For poor women who still want to be mothers, a lot of times abortion or adoption is tossed at them as the only way to “give their children a good life,” but Juzwiak explains that the Church works to give them another choice.
“I know a lot of people who take pregnant women into their homes and care for them so they don’t have to have an abortion,” she said.
Juzwiak laughed off the all-male clergy issue. “I don’t ever feel like, ugh, I can’t be a priest, you know?” she said, “Just because I don’t do mass or confession doesn’t mean I don't have a lot of impact on what goes on here.”
Women can’t be priests, but men can’t be nuns either, and there are even more ways for women to be involved in the church. In fact, church staffs tend to be primarily composed of women, and they do a lot of the hands on work of teaching the faith, counseling converts, and running church charities.
“Just because you see the cardinals on TV voting on the pope doesn’t mean that women don’t have a large impact on the church, and they are expected to have a large impact,” Juzwiak said. Other sects of Christianity tell similar feminist stories, especially as in many Protestant religions, particularly Methodism, as women can become ministers with a status equal to men.
Beth Jaczun, a former youth group leader at Linden Linthicum United Methodist Church in Clarksville, Maryland describes her own church community as very “liberal and progressive,” and as having been very accepting of her, a woman who didn’t connect to religion until her thirties.

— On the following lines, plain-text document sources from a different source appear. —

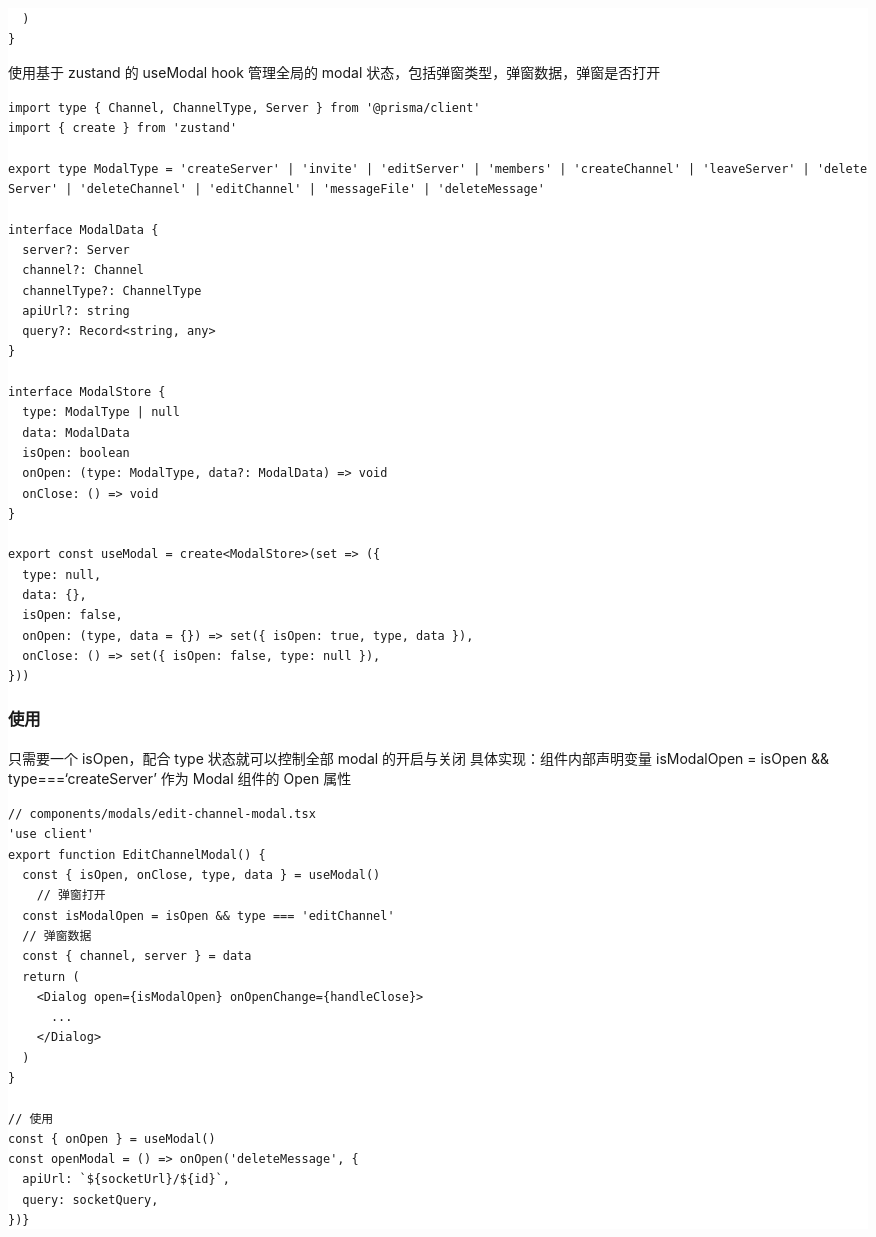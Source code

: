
 ```tsx
  )
}
```

使用基于 zustand 的 useModal hook 管理全局的 modal 状态，包括弹窗类型，弹窗数据，弹窗是否打开

```tsx
import type { Channel, ChannelType, Server } from '@prisma/client'
import { create } from 'zustand'

export type ModalType = 'createServer' | 'invite' | 'editServer' | 'members' | 'createChannel' | 'leaveServer' | 'deleteServer' | 'deleteChannel' | 'editChannel' | 'messageFile' | 'deleteMessage'

interface ModalData {
  server?: Server
  channel?: Channel
  channelType?: ChannelType
  apiUrl?: string
  query?: Record<string, any>
}

interface ModalStore {
  type: ModalType | null
  data: ModalData
  isOpen: boolean
  onOpen: (type: ModalType, data?: ModalData) => void
  onClose: () => void
}

export const useModal = create<ModalStore>(set => ({
  type: null,
  data: {},
  isOpen: false,
  onOpen: (type, data = {}) => set({ isOpen: true, type, data }),
  onClose: () => set({ isOpen: false, type: null }),
}))
```

### 使用

只需要一个 isOpen，配合 type 状态就可以控制全部 modal 的开启与关闭
具体实现：组件内部声明变量 isModalOpen = isOpen && type===‘createServer’ 作为 Modal 组件的 Open 属性 

```tsx
// components/modals/edit-channel-modal.tsx
'use client'
export function EditChannelModal() {
  const { isOpen, onClose, type, data } = useModal()
	// 弹窗打开
  const isModalOpen = isOpen && type === 'editChannel'
  // 弹窗数据
  const { channel, server } = data
  return (
    <Dialog open={isModalOpen} onOpenChange={handleClose}>
      ...
    </Dialog>
  )
}

// 使用
const { onOpen } = useModal()
const openModal = () => onOpen('deleteMessage', {
  apiUrl: `${socketUrl}/${id}`,
  query: socketQuery,
})}
```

Leading the youth group “wasn’t something [she] was really trained or qualified for, but [she] was really drawn to it,” and her pastor at the time supported her. “I am very thankful that gender discrimination hasn’t been part of my experience,” she said, “and that I was allowed to do something I was called to do.”
But even as Christians are just beginning to organize and decide on their feminist agendas, a similar group has been in action within the Orthodox Jewish community since 1997: the Jewish Orthodox Feminist Alliance (JOFA). JOFA hosts biannual international meetings and publishes the JOFA Journal, a newsletter on Jewish feminism. Their agenda is to achieve “meaningful participation and equality for women in family life, synagogues, houses of learning, and Jewish communal organizations to the full extent possible within halakhah (Jewish religious law).”

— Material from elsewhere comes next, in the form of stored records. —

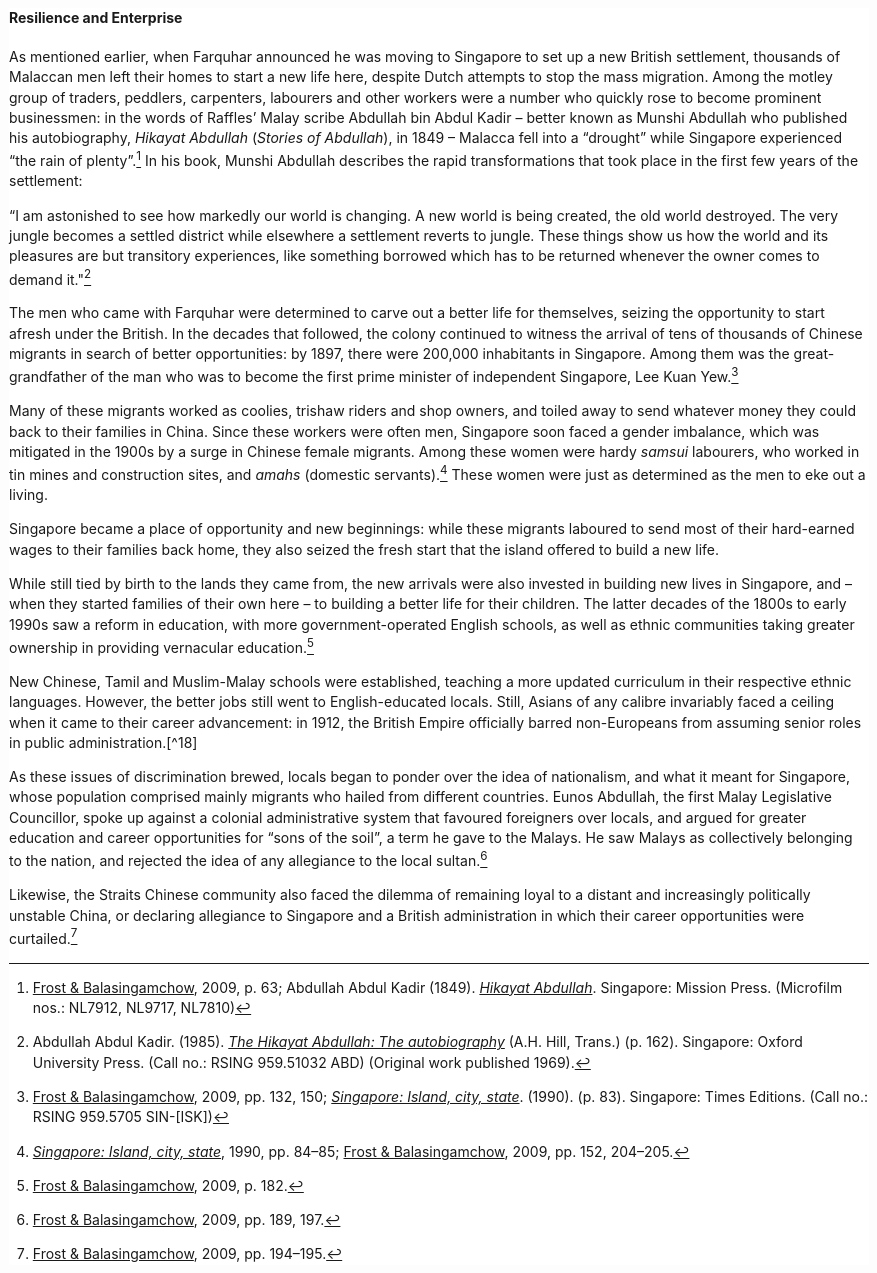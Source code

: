 #### **Resilience and Enterprise**

As mentioned earlier, when Farquhar announced he was moving to Singapore to set up a new British settlement, thousands of Malaccan men left their homes to start a new life here, despite Dutch attempts to stop the mass migration. Among the motley group of traders, peddlers, carpenters, labourers and other workers were a number who quickly rose to become prominent businessmen: in the words of Raffles’ Malay scribe Abdullah bin Abdul Kadir – better known as Munshi Abdullah who published his autobiography, *Hikayat Abdullah* (*Stories of Abdullah*), in 1849 – Malacca fell into a “drought” while Singapore experienced “the rain of plenty”.[^13] In his book, Munshi Abdullah describes the rapid transformations that took place in the first few years of the settlement:

“I am astonished to see how markedly our world is changing. A new world is being created, the old world destroyed. The very jungle becomes a settled district while elsewhere a settlement reverts to jungle. These things show us how the world and its pleasures are but transitory experiences, like something borrowed which has to be returned whenever the owner comes to demand it."[^14]

The men who came with Farquhar were determined to carve out a better life for themselves, seizing the opportunity to start afresh under the British. In the decades that followed, the colony continued to witness the arrival of tens of thousands of Chinese migrants in search of better opportunities: by 1897, there were 200,000 inhabitants in Singapore. Among them was the great-grandfather of the man who was to become the first prime minister of independent Singapore, Lee Kuan Yew.[^15]

Many of these migrants worked as coolies, trishaw riders and shop owners, and toiled away to send whatever money they could back to their families in China. Since these workers were often men, Singapore soon faced a gender imbalance, which was mitigated in the 1900s by a surge in Chinese female migrants. Among these women were hardy *samsui* labourers, who worked in tin mines and construction sites, and *amahs* (domestic servants).[^16] These women were just as determined as the men to eke out a living.

Singapore became a place of opportunity and new beginnings: while these migrants laboured to send most of their hard-earned wages to their families back home, they also seized the fresh start that the island offered to build a new life.

While still tied by birth to the lands they came from, the new arrivals were also invested in building new lives in Singapore, and – when they started families of their own here – to building a better life for their children. The latter decades of the 1800s to early 1990s saw a reform in education, with more government-operated English schools, as well as ethnic communities taking greater ownership in providing vernacular education.[^17]

New Chinese, Tamil and Muslim-Malay schools were established, teaching a more updated curriculum in their respective ethnic languages. However, the better jobs still went to English-educated locals. Still, Asians of any calibre invariably faced a ceiling when it came to their career advancement: in 1912, the British Empire officially barred non-Europeans from assuming senior roles in public administration.[^18]

As these issues of discrimination brewed, locals began to ponder over the idea of nationalism, and what it meant for Singapore, whose population comprised mainly migrants who hailed from different countries. Eunos Abdullah, the first Malay Legislative Councillor, spoke up against a colonial administrative system that favoured foreigners over locals, and argued for greater education and career opportunities for “sons of the soil”, a term he gave to the Malays. He saw Malays as collectively belonging to the nation, and rejected the idea of any allegiance to the local sultan.[^19]

Likewise, the Straits Chinese community also faced the dilemma of remaining loyal to a distant and increasingly politically unstable China, or declaring allegiance to Singapore and a British administration in which their career opportunities were curtailed.[^20]


[^1]: Frost, M.R., & Balasingamchow, Y.-M. (2009). [*Singapore: A biography*](http://eservice.nlb.gov.sg/item_holding_s.aspx?bid=13229116) (pp. 40–46, 48). Singapore: Editions Didier Millet and National Museum of Singapore. (Call no.: RSING 959.57 FRO-[HIS]) 
[^2]: Haughton, H.T. (1882, June). Landing of Raffles in Singapore by an eye-witness. *Journal of the Straits Branch of the Royal Asiatic Society*, 10, p. 286. Retrieved from Internet Archive. 
[^3]: Heng, D. (2011). Situating Temasik within the larger regional context: Maritime Asia and Malay State formation in the pre-modern era (pp. 46–47). In D. Heng & Syed Muhd Khairudin Aljunied (Eds.), [*Singapore in global history*](http://eservice.nlb.gov.sg/item_holding_s.aspx?bid=14033899&). Amsterdam: Amsterdam University Press. (Call no.: RSING 959.57-[HIS]); [Frost & Balasingamchow](http://eservice.nlb.gov.sg/item_holding_s.aspx?bid=13229116&), 2009, pp. 24–26.
[^4]: Kwa, C.G, Heng, D., & Tan, T.Y. (2009). [*Singapore, a 700-year history: From early emporium to world city*](http://eservice.nlb.gov.sg/item_holding_s.aspx?bid=13205984) (p. 23). Singapore: National Archives of Singapore. (Call no.: RSING 959.5703 KWA-[HIS]); Heng, 2011, p. 44. 
[^5]: [Kwa, Heng & Tan](http://eservice.nlb.gov.sg/item_holding_s.aspx?bid=13205984), 2009, p. 24; Brown, C.C. (1952). The Malay Annals. [*Journal of the Malayan Branch of the Royal Asiatic Society*](https://eservice.nlb.gov.sg/item_holding.aspx?bid=4982709)*, 25*(2), 29–31. Singapore: Malayan Branch, Royal Asiatic Society. (Call no.: RCLOS 959.5 JMBRAS-[GBH] 
[^6]: Ptak, J. (1995). Images of Maritime Asia in two Yuan texts: “Daoyi zhilue” and “Yiyu zhi”. *Journal of Song-Yuan Studies, 25*, 47–75. Retrieved from JSTOR via NLB’s [eResources](https://eresources.nlb.gov.sg/main) website.
[^7]: [Kwa, Heng & Tan](http://eservice.nlb.gov.sg/item_holding_s.aspx?bid=13205984), 2009, p. 64.
[^8]: Tan, T. Y. (2005). Early entrepot portal: Trade and founding of Singapore (p. 1). In A. Lau & L. Lau (Eds.), [*Maritime heritage of Singapore*](http://eservice.nlb.gov.sg/item_holding_s.aspx?bid=12589371). Singapore: Suntree Media. (Call no.: RSING q387.5095957 MAR)
[^9]: [Frost & Balasingamchow](http://eservice.nlb.gov.sg/item_holding_s.aspx?bid=13229116), 2009, p. 47.
[^10]: [Tan](http://eservice.nlb.gov.sg/item_holding_s.aspx?bid=12589371), 2005, p. 4
[^11]: [Frost & Balasingamchow](http://eservice.nlb.gov.sg/item_holding_s.aspx?bid=13229116), 2009, pp. 18, 63, 65; [Tan](http://eservice.nlb.gov.sg/item_holding_s.aspx?bid=12589371), 2005, p. 3.
[^12]: Rajaratnam, S. (1972, February 6). [*Singapore: Global city*](https://www.nas.gov.sg/archivesonline/private_records/record-details/e6daf456-115b-11e3-83d5-0050568939ad); National Archives of Singapore. (2016, June 24). [*Connecting Singapore to the world – from submarine cables to satellite earth stations*](https://www.nas.gov.sg/archivesonline/policy_history/card?id=2). Retrieved from National Archives of Singapore website.
[^13]: [Frost & Balasingamchow](http://eservice.nlb.gov.sg/item_holding_s.aspx?bid=13229116), 2009, p. 63; Abdullah Abdul Kadir (1849). [*Hikayat Abdullah*](http://eservice.nlb.gov.sg/item_holding_s.aspx?bid=4079095). Singapore: Mission Press. (Microfilm nos.: NL7912, NL9717, NL7810) 
[^14]: Abdullah Abdul Kadir. (1985). [*The Hikayat Abdullah: The autobiography*](http://eservice.nlb.gov.sg/item_holding_s.aspx?bid=4437767) (A.H. Hill, Trans.) (p. 162). Singapore: Oxford University Press. (Call no.: RSING 959.51032 ABD) (Original work published 1969).
[^15]: [Frost & Balasingamchow](http://eservice.nlb.gov.sg/item_holding_s.aspx?bid=13229116), 2009, pp. 132, 150; [*Singapore: Island, city, state*](http://eservice.nlb.gov.sg/item_holding_s.aspx?bid=5514194). (1990). (p. 83). Singapore: Times Editions. (Call no.: RSING 959.5705 SIN-[ISK]) 
[^16]: [*Singapore: Island, city, state*](http://eservice.nlb.gov.sg/item_holding_s.aspx?bid=13229116), 1990, pp. 84–85; [Frost & Balasingamchow](http://eservice.nlb.gov.sg/item_holding_s.aspx?bid=13229116), 2009, pp. 152, 204–205.
[^17]: [Frost & Balasingamchow](http://eservice.nlb.gov.sg/item_holding_s.aspx?bid=13229116), 2009, p. 182.
[^19]: [Frost & Balasingamchow](http://eservice.nlb.gov.sg/item_holding_s.aspx?bid=13229116), 2009, pp. 189, 197.
[^20]: [Frost & Balasingamchow](http://eservice.nlb.gov.sg/item_holding_s.aspx?bid=13229116), 2009, pp. 194–195.
[^21]: [Frost & Balasingamchow](http://eservice.nlb.gov.sg/item_holding_s.aspx?bid=13229116), 2009, pp. 275, 314.
[^22]: [Frost & Balasingamchow](http://eservice.nlb.gov.sg/item_holding_s.aspx?bid=13229116), 2009, pp. 306, 315.
[^23]: [Frost & Balasingamchow](http://eservice.nlb.gov.sg/item_holding_s.aspx?bid=13229116), 2009, pp. 322, 323.
[^24]: [Frost & Balasingamchow, 2009](http://eservice.nlb.gov.sg/item_holding_s.aspx?bid=13229116), pp. 23, 63.
[^25]: [Frost & Balasingamchow](http://eservice.nlb.gov.sg/item_holding_s.aspx?bid=13229116), 2009, p. 66.
[^26]: [Frost & Balasingamchow](http://eservice.nlb.gov.sg/item_holding_s.aspx?bid=13229116), 2009, p. 84.
[^27]: Lee, P., & Wang, N. (2017, January). Port cities: Multi-cultural emporiums of Asia. *Muse SG, 9*, p. 5. Singapore: National Heritage Board. Available via PublicationSG. 
[^28]: [Frost & Balasingamchow](http://eservice.nlb.gov.sg/item_holding_s.aspx?bid=13229116), 2009, pp. 200–202.
[^29]: [Frost & Balasingamchow](http://eservice.nlb.gov.sg/item_holding_s.aspx?bid=13229116), 2009, pp. 414, 417.
[^30]: Chong, T. (2011, July). Manufacturing authenticity: The cultural production of national identities in Singapore. [*Modern Asian Studies*](http://eservice.nlb.gov.sg/item_holding_s.aspx?bid=914729)*, 45*(4), p. 887. London: Cambridge University Press. (Call no.: R 950 MAS) 
[^31]: The exception was that Special Assistance Plan schools offered both English and Chinese at the first language level. See Alfred, H., & Tan, J. (1983, December 22). [It’s English for all by 1987](http://eresources.nlb.gov.sg/newspapers/Digitised/Article/straitstimes19831222-1.2.2). *The Straits Times*, p. 1. Retrieved from NewspaperSG.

In the 1980s, Non-Orthodox Jewish feminists achieved the ordination of women as rabbis and Cantors and the equalization of their rights in marriage and divorce laws. This was largely thanks to a Jewish feminist group called Ezrat Nashim that began in the 1970s when they presented their “equal access” agenda to the 1972 convention of the Conservative Rabbinical Assembly.
In Tibet, Buddhist nuns at the Larung Gar Buddhist Institute have begun teaching feminist classes, publishing books on famous Buddhist women, and publishing a yearly feminist magazine in an effort to protest their lack of status when compared to men. Though the Institute was the first to allow women to achieve a khenmo, similar to a religious doctoral degree, and hosts an outreach program to improve the health of women in the surrounding rural villages, it still only allows men to reach the highest status of bhikkhuni, ordination, as does the rest of Tibetan Buddhism. This is not the case in countries such as China, Korea, Sri Lanka, and Vietnam, where women can achieve bhikkhuni status.
The road to gender equality is still being paved in both secular and religious circles, but some women have started taking steps down that path. As Jaczun says, “hopefully people and churches will realize that it’s God’s calling on someone’s heart [that matters] and not necessarily [that] you have to be a man to do something.”